* [Your goal]:
Report the number of lines in the data below where the string "vart" shows up, and only that number.

==========

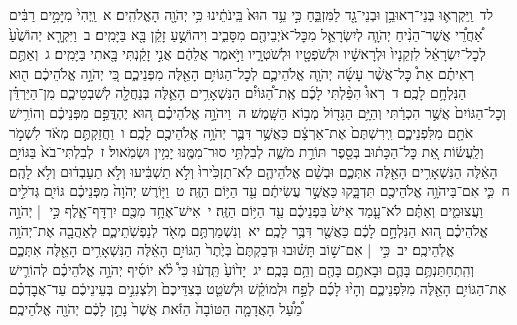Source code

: \documentclass[18pt]{article}
\newcommand{\vart}[1]{\Bfootnote{#1}}	%
\begin{document}
 {\loc לד~}וַֽיִּקְרְא֛וּ בְּנֵי־רְאוּבֵ֥ן וּבְנֵי־גָ֖ד לַמִּזְבֵּ֑חַ כִּ֣י עֵ֥ד הוּא֙ בֵּֽינֹתֵ֔ינוּ כִּ֥י יְהֹוָ֖ה הָאֱלֹהִֽים׃ 
\startlock
 {\loc א~}וַֽיְהִי֙ מִיָּמִ֣ים רַבִּ֔ים אַ֠חֲרֵ֠י אֲשֶׁר־הֵנִ֨יחַ יְהֹוָ֧ה לְיִשְׂרָאֵ֛ל מִכׇּל־אֹיְבֵיהֶ֖ם מִסָּבִ֑יב וִיהוֹשֻׁ֣עַ זָקֵ֔ן בָּ֖א בַּיָּמִֽים׃ \startlock
 {\loc ב~}וַיִּקְרָ֤א יְהוֹשֻׁ֙עַ֙ לְכׇל־יִשְׂרָאֵ֔ל לִזְקֵנָיו֙ וּלְרָאשָׁ֔יו וּלְשֹׁפְטָ֖יו וּלְשֹׁטְרָ֑יו וַיֹּ֣אמֶר אֲלֵהֶ֔ם אֲנִ֣י זָקַ֔נְתִּי בָּ֖אתִי בַּיָּמִֽים׃ \startlock
 {\loc ג~}וְאַתֶּ֣ם רְאִיתֶ֗ם אֵת֩ כׇּל־אֲשֶׁ֨ר עָשָׂ֜ה יְהֹוָ֧ה אֱלֹהֵיכֶ֛ם לְכׇל־הַגּוֹיִ֥ם הָאֵ֖לֶּה מִפְּנֵיכֶ֑ם כִּ֚י יְהֹוָ֣ה אֱלֹהֵיכֶ֔ם ה֖וּא הַנִּלְחָ֥ם לָכֶֽם׃ \startlock
 {\loc ד~}רְאוּ֩ הִפַּ֨לְתִּי לָכֶ֜ם אֶֽת־הַ֠גּוֹיִ֠ם הַנִּשְׁאָרִ֥ים הָאֵ֛לֶּה בְּנַחֲלָ֖ה לְשִׁבְטֵיכֶ֑ם מִן־הַיַּרְדֵּ֗ן וְכׇל־הַגּוֹיִם֙ אֲשֶׁ֣ר הִכְרַ֔תִּי וְהַיָּ֥ם הַגָּד֖וֹל מְב֥וֹא הַשָּֽׁמֶשׁ׃ \startlock
 {\loc ה~}וַיהֹוָ֣ה אֱלֹהֵיכֶ֗ם ה֚וּא יֶהְדֳּפֵ֣ם מִפְּנֵיכֶ֔ם וְהוֹרִ֥ישׁ אֹתָ֖ם מִלִּפְנֵיכֶ֑ם וִֽירִשְׁתֶּם֙ אֶת־אַרְצָ֔ם כַּאֲשֶׁ֥ר דִּבֶּ֛ר יְהֹוָ֥ה אֱלֹהֵיכֶ֖ם לָכֶֽם׃ \startlock
 {\loc ו~}וַחֲזַקְתֶּ֣ם מְאֹ֔ד לִשְׁמֹ֣ר וְלַֽעֲשׂ֔וֹת אֵ֚ת כׇּל־הַכָּת֔וּב בְּסֵ֖פֶר תּוֹרַ֣ת מֹשֶׁ֑ה לְבִלְתִּ֥י סוּר־מִמֶּ֖נּוּ יָמִ֥ין וּשְׂמֹֽאול׃ \startlock
 {\loc ז~}לְבִלְתִּי־בֹא֙ בַּגּוֹיִ֣ם הָאֵ֔לֶּה הַנִּשְׁאָרִ֥ים הָאֵ֖לֶּה אִתְּכֶ֑ם וּבְשֵׁ֨ם אֱלֹהֵיהֶ֤ם לֹֽא־תַזְכִּ֙ירוּ֙ וְלֹ֣א תַשְׁבִּ֔יעוּ וְלֹ֣א תַעַבְד֔וּם וְלֹ֥א  \edtext{תִֽשְׁתַּחֲו֖וּ}{\vart{א=תִֽשְׁתַּחֲוּ֖וּ | }}  לָהֶֽם׃ \startlock
 {\loc ח~}כִּ֛י אִם־בַּיהֹוָ֥ה אֱלֹהֵיכֶ֖ם תִּדְבָּ֑קוּ כַּאֲשֶׁ֣ר עֲשִׂיתֶ֔ם עַ֖ד הַיּ֥וֹם הַזֶּֽה׃ \startlock
 {\loc ט~}וַיּ֤וֹרֶשׁ יְהֹוָה֙ מִפְּנֵיכֶ֔ם גּוֹיִ֖ם גְּדֹלִ֣ים וַעֲצוּמִ֑ים וְאַתֶּ֗ם לֹא־עָ֤מַד אִישׁ֙ בִּפְנֵיכֶ֔ם עַ֖ד הַיּ֥וֹם הַזֶּֽה׃ \startlock
 {\loc י~}אִישׁ־אֶחָ֥ד מִכֶּ֖ם יִרְדׇּף־אָ֑לֶף כִּ֣י  |  יְהֹוָ֣ה אֱלֹהֵיכֶ֗ם ה֚וּא הַנִּלְחָ֣ם לָכֶ֔ם כַּאֲשֶׁ֖ר דִּבֶּ֥ר לָכֶֽם׃ \startlock
 {\loc יא~}וְנִשְׁמַרְתֶּ֥ם מְאֹ֖ד לְנַפְשֹֽׁתֵיכֶ֑ם לְאַהֲבָ֖ה אֶת־יְהֹוָ֥ה אֱלֹֽהֵיכֶֽם׃ \startlock
 {\loc יב~}כִּ֣י  |  אִם־שׁ֣וֹב תָּשׁ֗וּבוּ וּדְבַקְתֶּם֙ בְּיֶ֙תֶר֙ הַגּוֹיִ֣ם הָאֵ֔לֶּה הַנִּשְׁאָרִ֥ים הָאֵ֖לֶּה אִתְּכֶ֑ם וְהִֽתְחַתַּנְתֶּ֥ם בָּהֶ֛ם וּבָאתֶ֥ם בָּהֶ֖ם וְהֵ֥ם בָּכֶֽם׃ \startlock
 {\loc יג~}יָד֙וֹעַ֙ תֵּֽדְע֔וּ כִּי֩ לֹ֨א יוֹסִ֜יף יְהֹוָ֣ה אֱלֹהֵיכֶ֗ם לְהוֹרִ֛ישׁ אֶת־הַגּוֹיִ֥ם הָאֵ֖לֶּה מִלִּפְנֵיכֶ֑ם וְהָי֨וּ לָכֶ֜ם לְפַ֣ח וּלְמוֹקֵ֗שׁ וּלְשֹׁטֵ֤ט בְּצִדֵּיכֶם֙ וְלִצְנִנִ֣ים בְּעֵינֵיכֶ֔ם עַד־אֲבׇדְכֶ֗ם מֵ֠עַ֠ל הָאֲדָמָ֤ה הַטּוֹבָה֙ הַזֹּ֔את אֲשֶׁר֙ נָתַ֣ן לָכֶ֔ם יְהֹוָ֖ה אֱלֹהֵיכֶֽם׃ \startlock
\end{document}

==========

* [Written reply]:
2